Exercise objective>
Across these entries, report how many lines include the string "apache", with nothing but the number.

Document images with source code
☆ ☆ ☆ ☆
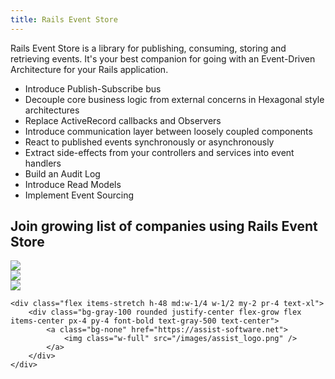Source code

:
 ```yaml
---
title: Rails Event Store
---
```


<p class="mb-6 mt-12 text-lg sm:text-2xl leading-normal">
    Rails Event Store is a library for publishing, consuming, storing and retrieving events. It's&nbspyour best companion for going with an Event-Driven Architecture for your Rails application.
</p>

<ul class="mt-6 mb-6 flex flex-wrap -mr-4">
    <li class="flex items-stretch h-48 md:w-1/3 w-full my-2 pr-4 text-xl">
        <div class="bg-gray-100 rounded justify-center flex-grow flex items-center px-4 py-4 font-bold text-gray-500 text-center">
            Introduce Publish-Subscribe bus
        </div>
    </li>
    <li class="flex items-stretch h-48 md:w-1/3 w-full my-2 pr-4 text-xl">
        <div class="bg-gray-100 rounded justify-center flex-grow flex items-center px-4 py-4 font-bold text-gray-500 text-center">
            Decouple core business logic from external concerns in Hexagonal style architectures
        </div>
    </li>
    <li class="flex items-stretch h-48 md:w-1/3 w-full my-2 pr-4 text-xl">
        <div class="bg-gray-100 rounded justify-center flex-grow flex items-center px-4 py-4 font-bold text-gray-500 text-center">
            Replace ActiveRecord callbacks and Observers
        </div>
    </li>
    <li class="flex items-stretch h-48 md:w-1/3 w-full my-2 pr-4 text-xl">
        <div class="bg-gray-100 rounded justify-center flex-grow flex items-center px-4 py-4 font-bold text-gray-500 text-center">
            Introduce communication layer between loosely coupled components
        </div>
    </li>
    <li class="flex items-stretch h-48 md:w-1/3 w-full my-2 pr-4 text-xl">
        <div class="bg-gray-100 rounded justify-center flex-grow flex items-center px-4 py-4 font-bold text-gray-500 text-center">
            React to published events synchronously or asynchronously
        </div>
    </li>
    <li class="flex items-stretch h-48 md:w-1/3 w-full my-2 pr-4 text-xl">
        <div class="bg-gray-100 rounded justify-center flex-grow flex items-center px-4 py-4 font-bold text-gray-500 text-center">
            Extract side-effects from your controllers and services into event handlers
        </div>
    </li>
    <li class="flex items-stretch h-48 md:w-1/3 w-full my-2 pr-4 text-xl">
        <div class="bg-gray-100 rounded justify-center flex-grow flex items-center px-4 py-4 font-bold text-gray-500 text-center">
            Build an Audit Log
        </div>
    </li>
    <li class="flex items-stretch h-48 md:w-1/3 w-full my-2 pr-4 text-xl">
        <div class="bg-gray-100 rounded justify-center flex-grow flex items-center px-4 py-4 font-bold text-gray-500 text-center">
            Introduce Read Models
        </div>
    </li>
    <li class="flex items-stretch h-48 md:w-1/3 w-full my-2 pr-4 text-xl">
        <div class="bg-gray-100 rounded justify-center flex-grow flex items-center px-4 py-4 font-bold text-gray-500 text-center">
            Implement Event Sourcing
        </div>
    </li>
</ul>

<h2 class="font-bold mt-24 mb-12 -mr-6">Join growing list of companies using Rails Event Store</h2>
<div class="flex flex-wrap mb-32 -mr-4">
    <div class="flex items-stretch h-48 md:w-1/4 w-1/2 my-2 pr-4 text-xl">
        <div class="bg-gray-100 rounded justify-center flex-grow flex items-center px-4 py-4 font-bold text-gray-500 text-center">
            <a class="bg-none" href="https://billetto.co.uk">
                <img class="w-full" src="/images/billetto_logo.svg" />
            </a>
        </div>
    </div>
    <div class="flex items-stretch h-48 md:w-1/4 w-1/2 my-2 pr-4 text-xl">
        <div class="bg-gray-100 rounded justify-center flex-grow flex items-center px-4 py-4 font-bold text-gray-500 text-center">
            <a class="bg-none" href="https://zencargo.com">
                <img class="w-full" src="/images/zencargo_logo.png" />
            </a>
        </div>
    </div>
    <div class="flex items-stretch h-48 md:w-1/4 w-1/2 my-2 pr-4 text-xl">
        <div class="bg-gray-100 rounded justify-center flex-grow flex items-center px-4 py-4 font-bold text-gray-500 text-center">
            <a class="bg-none" href="https://acatus.com">
                <img class="w-full" src="/images/acatus_logo.svg" />
            </a>
        </div>
    </div>
    
    <div class="flex items-stretch h-48 md:w-1/4 w-1/2 my-2 pr-4 text-xl">
        <div class="bg-gray-100 rounded justify-center flex-grow flex items-center px-4 py-4 font-bold text-gray-500 text-center">
            <a class="bg-none" href="https://assist-software.net">
                <img class="w-full" src="/images/assist_logo.png" />
            </a>
        </div>
    </div>
</div>
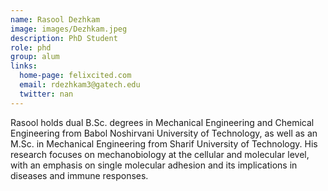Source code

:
 ```yaml
---
name: Rasool Dezhkam
image: images/Dezhkam.jpeg
description: PhD Student
role: phd
group: alum
links:
  home-page: felixcited.com
  email: rdezhkam3@gatech.edu
  twitter: nan
---
```


Rasool holds dual B.Sc. degrees in Mechanical Engineering and Chemical Engineering from Babol Noshirvani University of Technology, as well as an M.Sc. in Mechanical Engineering from Sharif University of Technology. His research focuses on mechanobiology at the cellular and molecular level, with an emphasis on single molecular adhesion and its implications in diseases and immune responses.
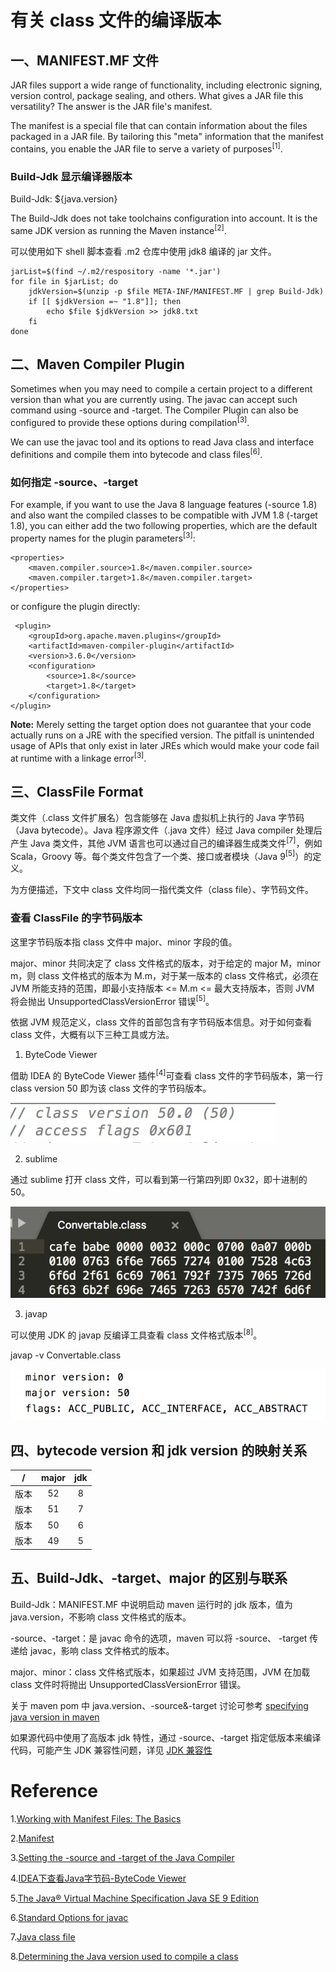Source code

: # 有关 class 文件的编译版本

## 一、MANIFEST.MF 文件

JAR files support a wide range of functionality, including electronic signing, version control, package sealing, and others. What gives a JAR file this versatility? The answer is the JAR file's manifest.

The manifest is a special file that can contain information about the files packaged in a JAR file. By tailoring this "meta" information that the manifest contains, you enable the JAR file to serve a variety of purposes<sup>[1]</sup>.

### Build-Jdk 显示编译器版本

Build-Jdk: ${java.version}

The Build-Jdk does not take toolchains configuration into account. It is the same JDK version as running the Maven instance<sup>[2]</sup>.

可以使用如下 shell 脚本查看 .m2 仓库中使用 jdk8 编译的 jar 文件。

```
jarList=$(find ~/.m2/respository -name '*.jar')
for file in $jarList; do
    jdkVersion=$(unzip -p $file META-INF/MANIFEST.MF | grep Build-Jdk)
    if [[ $jdkVersion =~ "1.8"]]; then
        echo $file $jdkVersion >> jdk8.txt
    fi
done
```

## 二、Maven Compiler Plugin

Sometimes when you may need to compile a certain project to a different version than what you are currently using. The javac can accept such command using -source and -target. The Compiler Plugin can also be configured to provide these options during compilation<sup>[3]</sup>.

We can use the javac tool and its options to read Java class and interface definitions and compile them into bytecode and class files<sup>[6]</sup>.

### 如何指定 -source、-target

For example, if you want to use the Java 8 language features (-source 1.8) and also want the compiled classes to be compatible with JVM 1.8 (-target 1.8), you can either add the two following properties, which are the default property names for the plugin parameters<sup>[3]</sup>:

```
<properties>
    <maven.compiler.source>1.8</maven.compiler.source>
    <maven.compiler.target>1.8</maven.compiler.target>
</properties>
```
or configure the plugin directly:

```
 <plugin>
    <groupId>org.apache.maven.plugins</groupId>
    <artifactId>maven-compiler-plugin</artifactId>
    <version>3.6.0</version>
    <configuration>
        <source>1.8</source>
        <target>1.8</target>
    </configuration>
</plugin>
```

 **Note:** Merely setting the target option does not guarantee that your code actually runs on a JRE with the specified version. The pitfall is unintended usage of APIs that only exist in later JREs which would make your code fail at runtime with a linkage error<sup>[3]</sup>. 

## 三、ClassFile Format

类文件（.class 文件扩展名）包含能够在 Java 虚拟机上执行的 Java 字节码（Java bytecode）。Java 程序源文件（.java 文件）经过 Java compiler 处理后产生 Java 类文件，其他 JVM 语言也可以通过自己的编译器生成类文件<sup>[7]</sup>，例如 Scala，Groovy 等。每个类文件包含了一个类、接口或者模块（Java 9<sup>[5]</sup>）的定义。

为方便描述，下文中 class 文件均同一指代类文件（class file）、字节码文件。

### 查看 ClassFile 的字节码版本

这里字节码版本指 class 文件中 major、minor 字段的值。

major、minor 共同决定了 class 文件格式的版本，对于给定的 major M，minor m，则 class 文件格式的版本为 M.m，对于某一版本的 class 文件格式，必须在 JVM 所能支持的范围，即最小支持版本 <= M.m <= 最大支持版本，否则 JVM 将会抛出 UnsupportedClassVersionError 错误<sup>[5]</sup>。

依据 JVM 规范定义，class 文件的首部包含有字节码版本信息。对于如何查看 class 文件，大概有以下三种工具或方法。

1. ByteCode Viewer

借助 IDEA 的 ByteCode Viewer 插件<sup>[4]</sup>可查看 class 文件的字节码版本，第一行 class version 50 即为该 class 文件的字节码版本。

![decompile](images/decompile.jpg)

2. sublime

通过 sublime 打开 class 文件，可以看到第一行第四列即 0x32，即十进制的 50。

![bytecode](images/bytecode.jpg)

3. javap

可以使用 JDK 的 javap 反编译工具查看 class 文件格式版本<sup>[8]</sup>。

javap -v Convertable.class

![javap](images/javap_v.jpg)

## 四、bytecode version 和 jdk version 的映射关系

| /    |  major | jdk  |
| :--: |  :--:  | :--: |
| 版本  |  52    |  8  |
| 版本  |  51    |  7  |
| 版本  |  50    |  6  |
| 版本  |  49    |  5  |

## 五、Build-Jdk、-target、major 的区别与联系

Build-Jdk：MANIFEST.MF 中说明启动 maven 运行时的 jdk 版本，值为 java.version，不影响 class 文件格式的版本。

-source、-target：是 javac 命令的选项，maven 可以将 -source、 -target 传递给 javac，影响 class 文件格式的版本。

major、minor：class 文件格式版本，如果超过 JVM 支持范围，JVM 在加载 class 文件时将抛出 UnsupportedClassVersionError 错误。

关于 maven pom 中 java.version、-source&-target 讨论可参考 [specifying java version in maven](https://stackoverflow.com/questions/38882080/specifying-java-version-in-maven-differences-between-properties-and-compiler-p)

如果源代码中使用了高版本 jdk 特性，通过 -source、-target 指定低版本来编译代码，可能产生 JDK 兼容性问题，详见 [JDK 兼容性](./JDK-Compatibility.md)

# Reference

1.[Working with Manifest Files: The Basics](https://docs.oracle.com/javase/tutorial/deployment/jar/manifestindex.html)

2.[Manifest](http://maven.apache.org/shared/maven-archiver/examples/manifest.html)

3.[Setting the -source and -target of the Java Compiler](http://maven.apache.org/plugins/maven-compiler-plugin/examples/set-compiler-source-and-target.html)

4.[IDEA下查看Java字节码-ByteCode Viewer](https://www.jianshu.com/p/b87f7e564c98)

5.[The Java® Virtual Machine Specification Java SE 9 Edition](https://docs.oracle.com/javase/specs/jvms/se9/jvms9.pdf)

6.[Standard Options for javac](https://docs.oracle.com/javase/9/tools/javac.htm#GUID-AEEC9F07-CB49-4E96-8BC7-BCC2C7F725C9__STANDARDOPTIONSFORJAVAC-7D3D9CC2)

7.[Java class file](https://en.wikipedia.org/wiki/Java_class_file)

8.[Determining the Java version used to compile a class](https://fabianlee.org/2018/01/19/java-determining-the-java-version-used-to-compile-a-class-class-file-has-the-wrong-version/)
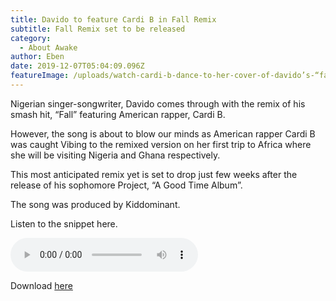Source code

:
 ```yaml
---
title: Davido to feature Cardi B in Fall Remix
subtitle: Fall Remix set to be released
category:
  - About Awake
author: Eben
date: 2019-12-07T05:04:09.096Z
featureImage: /uploads/watch-cardi-b-dance-to-her-cover-of-davido’s-“fall”.jpg
---
```

Nigerian singer-songwriter, Davido comes through with the remix of his smash hit, “Fall” featuring American rapper, Cardi B.

However, the song is about to blow our minds as American rapper Cardi B was caught Vibing to the remixed version on her first trip to Africa where she will be visiting Nigeria and Ghana respectively.

This most anticipated remix yet is set to drop just few weeks after the release of his sophomore Project, “A Good Time Album”.

The song was produced by Kiddominant.

Listen to the snippet here.

<audio controls>

<source src="https://justnaija.com/music/download-mp3/1645-davido-fall-remix-ft-cardi-b/download" type="audio/mp3">

</audio>

Download [here](https://justnaija.com/music/download-mp3/1645-davido-fall-remix-ft-cardi-b/download)
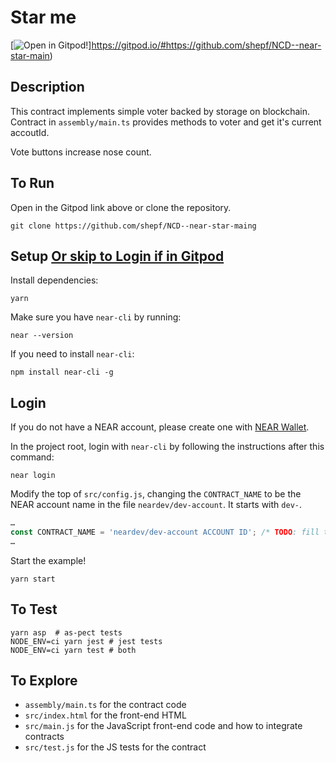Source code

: Star me 
=================================

[![Open in Gitpod!](https://gitpod.io/button/open-in-gitpod.svg)]https://gitpod.io/#https://github.com/shepf/NCD--near-star-main)

<!-- MAGIC COMMENT: DO NOT DELETE! Everything above this line is hidden on NEAR Examples page -->

## Description

This contract implements simple voter  backed by storage on blockchain.
Contract in `assembly/main.ts` provides methods to voter  and get it's current accoutId.

Vote buttons increase nose count.

## To Run
Open in the Gitpod link above or clone the repository.

```
git clone https://github.com/shepf/NCD--near-star-maing
```


## Setup [Or skip to Login if in Gitpod](#login)
Install dependencies:

```
yarn
```

Make sure you have `near-cli` by running:

```
near --version
```

If you need to install `near-cli`:

```
npm install near-cli -g
```

## Login
If you do not have a NEAR account, please create one with [NEAR Wallet](https://wallet.nearprotocol.com).

In the project root, login with `near-cli` by following the instructions after this command:

```
near login
```

Modify the top of `src/config.js`, changing the `CONTRACT_NAME` to be the NEAR account name in the file `neardev/dev-account`. It starts with `dev-`.

```javascript
…
const CONTRACT_NAME = 'neardev/dev-account ACCOUNT ID'; /* TODO: fill this in! */
…
```

Start the example!

```
yarn start
```

## To Test

```
yarn asp  # as-pect tests
NODE_ENV=ci yarn jest # jest tests
NODE_ENV=ci yarn test # both
```

## To Explore

- `assembly/main.ts` for the contract code
- `src/index.html` for the front-end HTML
- `src/main.js` for the JavaScript front-end code and how to integrate contracts
- `src/test.js` for the JS tests for the contract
☆ ☆ ☆ ☆
The completed task>
3